Problem requirements: Below are some records. Copy every line in them that holds "describe".

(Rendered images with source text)
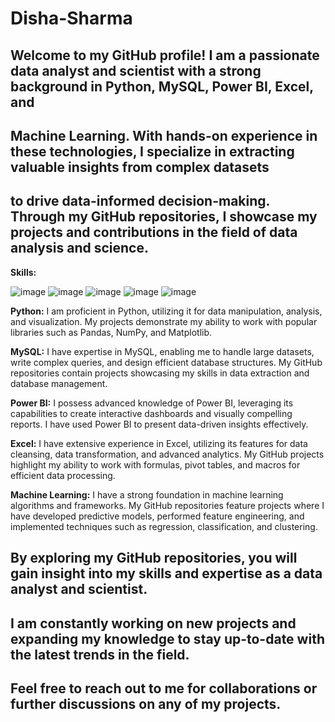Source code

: # Disha-Sharma
## Welcome to my GitHub profile! I am a passionate data analyst and scientist with a strong background in Python, MySQL, Power BI, Excel, and 
## Machine Learning. With hands-on experience in these technologies, I specialize in extracting valuable insights from complex datasets 
## to drive data-informed decision-making. Through my GitHub repositories, I showcase my projects and contributions in the field of data analysis and science.

**Skills:**


![image](https://github.com/disha1129/Disha-Sharma/assets/84631602/1eee0235-e78b-474b-8441-c6d76884839d)   ![image](https://github.com/disha1129/Disha-Sharma/assets/84631602/0c08c78f-ea51-40ad-b8db-06affac3b4ce)   ![image](https://github.com/disha1129/Disha-Sharma/assets/84631602/b34d1a15-9ecf-4afa-8b30-837ae1c241da)  ![image](https://github.com/disha1129/Disha-Sharma/assets/84631602/13e7b416-2bb9-45a2-b964-7887a9ac33fa)  ![image](https://github.com/disha1129/Disha-Sharma/assets/84631602/6d97f552-2ba1-41dc-8ffb-42c993f8d7e5)
  


**Python:** I am proficient in Python, utilizing it for data manipulation, analysis, and visualization. My projects demonstrate my ability to work with popular libraries such as Pandas, NumPy, and Matplotlib.


**MySQL:** I have expertise in MySQL, enabling me to handle large datasets, write complex queries, and design efficient database structures. My GitHub repositories contain projects showcasing my skills in data extraction and database management.


**Power BI:** I possess advanced knowledge of Power BI, leveraging its capabilities to create interactive dashboards and visually compelling reports. I have used Power BI to present data-driven insights effectively.


**Excel:** I have extensive experience in Excel, utilizing its features for data cleansing, data transformation, and advanced analytics. My GitHub projects highlight my ability to work with formulas, pivot tables, and macros for efficient data processing.

**Machine Learning:** I have a strong foundation in machine learning algorithms and frameworks. My GitHub repositories feature projects where I have developed predictive models, performed feature engineering, 
and implemented techniques such as regression, classification, and clustering.

## By exploring my GitHub repositories, you will gain insight into my skills and expertise as a data analyst and scientist.
## I am constantly working on new projects and expanding my knowledge to stay up-to-date with the latest trends in the field.
## Feel free to reach out to me for collaborations or further discussions on any of my projects.
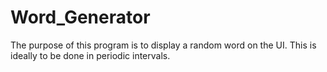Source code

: # Word_Generator
The purpose of this program is to display a random word on the UI. This is ideally to be done in periodic intervals.
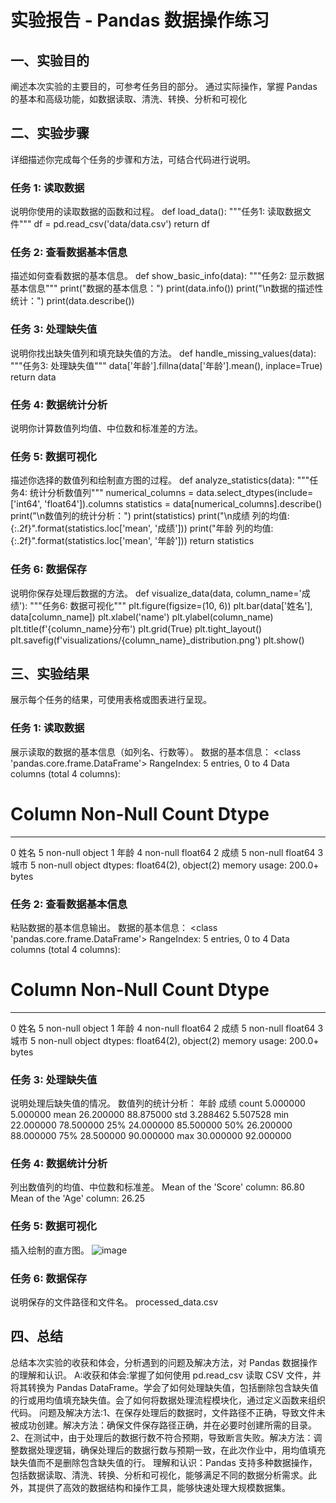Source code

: # 实验报告 - Pandas 数据操作练习

## 一、实验目的
阐述本次实验的主要目的，可参考任务目的部分。
通过实际操作，掌握 Pandas 的基本和高级功能，如数据读取、清洗、转换、分析和可视化
## 二、实验步骤
详细描述你完成每个任务的步骤和方法，可结合代码进行说明。

### 任务 1: 读取数据
说明你使用的读取数据的函数和过程。
def load_data():
    """任务1: 读取数据文件"""
    df = pd.read_csv('data/data.csv')
    return df
### 任务 2: 查看数据基本信息
描述如何查看数据的基本信息。
def show_basic_info(data):
    """任务2: 显示数据基本信息"""
    print("数据的基本信息：")
    print(data.info())
    print("\n数据的描述性统计：")
    print(data.describe())
### 任务 3: 处理缺失值
说明你找出缺失值列和填充缺失值的方法。
def handle_missing_values(data):
    """任务3: 处理缺失值"""
    data['年龄'].fillna(data['年龄'].mean(), inplace=True)
    return data
### 任务 4: 数据统计分析
说明你计算数值列均值、中位数和标准差的方法。

### 任务 5: 数据可视化
描述你选择的数值列和绘制直方图的过程。
def analyze_statistics(data):
    """任务4: 统计分析数值列"""
    numerical_columns = data.select_dtypes(include=['int64', 'float64']).columns
    statistics = data[numerical_columns].describe()
    print("\n数值列的统计分析：")
    print(statistics)
    print("\n成绩 列的均值: {:.2f}".format(statistics.loc['mean', '成绩']))
    print("年龄 列的均值: {:.2f}".format(statistics.loc['mean', '年龄']))
    return statistics
### 任务 6: 数据保存
说明你保存处理后数据的方法。
def visualize_data(data, column_name='成绩'):
    """任务6: 数据可视化"""
    plt.figure(figsize=(10, 6))
    plt.bar(data['姓名'], data[column_name])
    plt.xlabel('name')
    plt.ylabel(column_name)
    plt.title(f'{column_name}分布')
    plt.grid(True)
    plt.tight_layout()
    plt.savefig(f'visualizations/{column_name}_distribution.png')
    plt.show()

## 三、实验结果
展示每个任务的结果，可使用表格或图表进行呈现。

### 任务 1: 读取数据
展示读取的数据的基本信息（如列名、行数等）。
数据的基本信息：
<class 'pandas.core.frame.DataFrame'>
RangeIndex: 5 entries, 0 to 4
Data columns (total 4 columns):
 #   Column  Non-Null Count  Dtype  
---  ------  --------------  -----  
 0   姓名    5 non-null      object 
 1   年龄    4 non-null      float64
 2   成绩    5 non-null      float64
 3   城市    5 non-null      object 
dtypes: float64(2), object(2)
memory usage: 200.0+ bytes

### 任务 2: 查看数据基本信息
粘贴数据的基本信息输出。
数据的基本信息：
<class 'pandas.core.frame.DataFrame'>
RangeIndex: 5 entries, 0 to 4
Data columns (total 4 columns):
 #   Column  Non-Null Count  Dtype  
---  ------  --------------  -----  
 0   姓名    5 non-null      object 
 1   年龄    4 non-null      float64
 2   成绩    5 non-null      float64
 3   城市    5 non-null      object 
dtypes: float64(2), object(2)
memory usage: 200.0+ bytes
### 任务 3: 处理缺失值
说明处理后缺失值的情况。
数值列的统计分析：
               年龄        成绩
count  5.000000  5.000000
mean  26.200000 88.875000
std    3.288462  5.507528
min   22.000000 78.500000
25%   24.000000 85.500000
50%   26.200000 88.000000
75%   28.500000 90.000000
max   30.000000 92.000000
### 任务 4: 数据统计分析
列出数值列的均值、中位数和标准差。
Mean of the 'Score' column: 86.80
Mean of the 'Age' column: 26.25
### 任务 5: 数据可视化
插入绘制的直方图。
![image](https://github.com/user-attachments/assets/6f9d0551-5507-468b-8ec3-078f9b6705ee)

### 任务 6: 数据保存
说明保存的文件路径和文件名。
processed_data.csv
## 四、总结
总结本次实验的收获和体会，分析遇到的问题及解决方法，对 Pandas 数据操作的理解和认识。
A:收获和体会:掌握了如何使用 pd.read_csv 读取 CSV 文件，并将其转换为 Pandas DataFrame。学会了如何处理缺失值，包括删除包含缺失值的行或用均值填充缺失值。会了如何将数据处理流程模块化，通过定义函数来组织代码。
  问题及解决方法:1、在保存处理后的数据时，文件路径不正确，导致文件未被成功创建。解决方法：确保文件保存路径正确，并在必要时创建所需的目录。2、在测试中，由于处理后的数据行数不符合预期，导致断言失败。解决方法：调整数据处理逻辑，确保处理后的数据行数与预期一致，在此次作业中，用均值填充缺失值而不是删除包含缺失值的行。
   理解和认识：Pandas 支持多种数据操作，包括数据读取、清洗、转换、分析和可视化，能够满足不同的数据分析需求。此外，其提供了高效的数据结构和操作工具，能够快速处理大规模数据集。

Task output:
    print(data.describe())
    statistics = data[numerical_columns].describe()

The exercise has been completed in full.